“One is the loneliest number . . .” begins a popular 1960’s song by Three Dog Night.
But 2 can be the loneliest number when your spouse has cancer.
Treatments left Cindy* and her husband stranded at home and away from family and friends in order to keep germs and illness at bay. “My husband and I were such social people, and suddenly we didn’t have the same lifestyle anymore. It was incredibly isolating and I was constantly conflicted and guilty when I would get together with friends.”
Cancer Changes a Marriage
Caring for a spouse with cancer is an emotionally traumatic experience. “I would look at (my wife) when she was down to 100 pounds due to treatments and I could see every one of her ribs. You can’t un-see something like that.” Chris* shares. “You set aside being romantic in order to focus on the urgent things,” he states. For Chris, an amicable divorce has allowed his wife to focus on a few key roles in her life—one of them being a cancer survivor.
Cindy found that physical intimacy in her marriage suffered because of her husband’s cancer. “Nobody talks about the physical intimacy issues, and that just wasn’t there—my husband just didn’t have the energy for it.”
For Henry*, his marriage is stronger now than it was before his wife was diagnosed. “We both appreciate each other more. We’ve faced the ultimate test and gotten stronger.” This is also true for Tayvon*. “Cancer has made us better and we’ve dropped some of the behaviors that we found irksome.”
Personal Changes
When Henry’s wife was diagnosed, “I was in a job that I didn’t like much. Seeing what my wife when through and understanding what a real challenge is, has changed my perspective.”
For Tayvon, “I’ve figured out what is important and prioritized this by creating a circle: I try not to give a (darn) about what (I’ve put) on the outside (of the circle), but focus on the family and people we really want to spend time with on the inside.”
You are not alone
“After my husband passed away,” describes Ann, “I felt like I was dying. I would stay at work all day to numb the pain. My friends noticed and helped me through.”
Tayvon sought the help of a professional counselor and peer support through Jack’s Caregiver Coalition to “find people who truly understand what’s going on, to see the commitment of other caregivers to their spouses, and to help me ask for help.”

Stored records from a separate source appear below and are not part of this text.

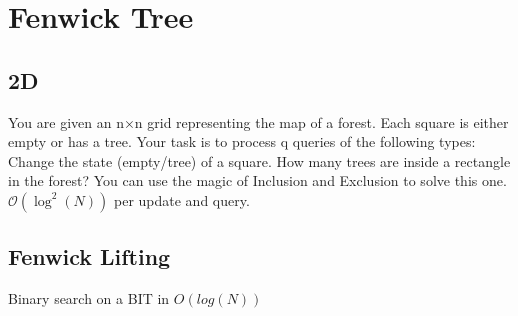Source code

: \section{Fenwick Tree}
\subsection{2D}

You are given an n×n grid representing the map of a forest. Each square is either empty or has a tree. Your task is to process q queries of the following types:
Change the state (empty/tree) of a square.
How many trees are inside a rectangle in the forest? You can use the magic of Inclusion and Exclusion to solve this one. $\mathcal{O}(\log^2(N))$ per update and query.


\subsection{Fenwick Lifting}
Binary search on a BIT in $O(log(N))$


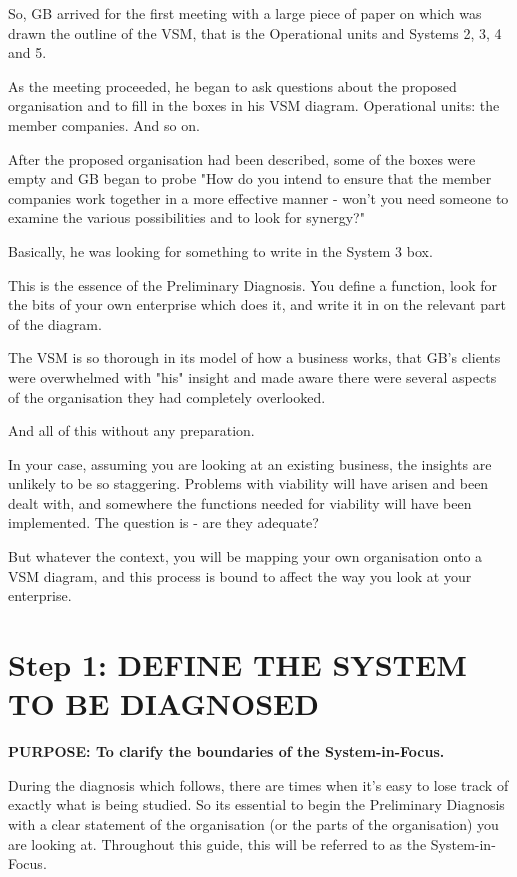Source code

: So, GB arrived for the first meeting with a large piece of paper on which was drawn the outline of the VSM, that is the Operational units and Systems 2, 3, 4 and 5.

As the meeting proceeded, he began to ask questions about the proposed organisation and to fill in the boxes in his VSM diagram. Operational units: the member companies. And so on.

After the proposed organisation had been described, some of the boxes were empty and GB began to probe "How do you intend to ensure that the member companies work together in a more effective manner - won't you need someone to examine the various possibilities and to look for synergy?"

Basically, he was looking for something to write in the System 3 box.

This is the essence of the Preliminary Diagnosis. You define a function, look for the bits of your own enterprise which does it, and write it in on the relevant part of the diagram.

The VSM is so thorough in its model of how a business works, that GB's clients were overwhelmed with "his" insight and made aware there were several aspects of the organisation they had completely overlooked.

And all of this without any preparation.

In your case, assuming you are looking at an existing business, the insights are unlikely to be so staggering. Problems with viability will have arisen and been dealt with, and somewhere the functions needed for viability will have been implemented. The question is - are they adequate?

But whatever the context, you will be mapping your own organisation onto a VSM diagram, and this process is bound to affect the way you look at your enterprise.

\section*{Step 1: DEFINE THE SYSTEM TO BE DIAGNOSED}
\textbf{PURPOSE: To clarify the boundaries of the System-in-Focus.}

During the diagnosis which follows, there are times when it's easy to lose track of exactly what is being studied. So its essential to begin the Preliminary Diagnosis with a clear statement of the organisation (or the parts of the organisation) you are looking at. Throughout this guide, this will be referred to as the System-in-Focus.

It may seem that support groups and programs exist only for those going through cancer and its treatment. However, there are local resources specifically for caregivers:
- Angel Foundation: support for a parent with cancer or cancer caregiver.
- Brighter Days Grief Center: for caregivers anticipating or experiencing the loss of a loved one.
- Gilda’s Club Twin Cities: for anyone impacted be cancer.
- Jack’s Caregiver Coalition: for men who are cancer caregivers.
- Pathways: holistic healing events, classes, and sessions for caregivers.
Online resources exist as well.
- CancerCare: caregiving support, podcasts, and information by cancer type.
- Caregiver Action Network (CAN): resources, forums, and more for caregivers.
- Family Caregiver Alliance: Taking Care of YOU Self-Care for Family Caregivers article.
- National Cancer Institute: Resources for caregivers.
- Springboard Beyond Cancer: resources for caregiver “self-management”.
“My husband’s death due to cancer struck home in the closest way possible.” shares Ann. “I was reminded once again that we are all mortal and that I need to do the best I can with what time I have left.”
Thank you to the brave men and women who shared their caregiving experience for this blog. We are incredibly grateful for their honesty, candor and willingness to “go public” in order to help others that find themselves in a similar situation.
*Names have been changed to protect confidentiality.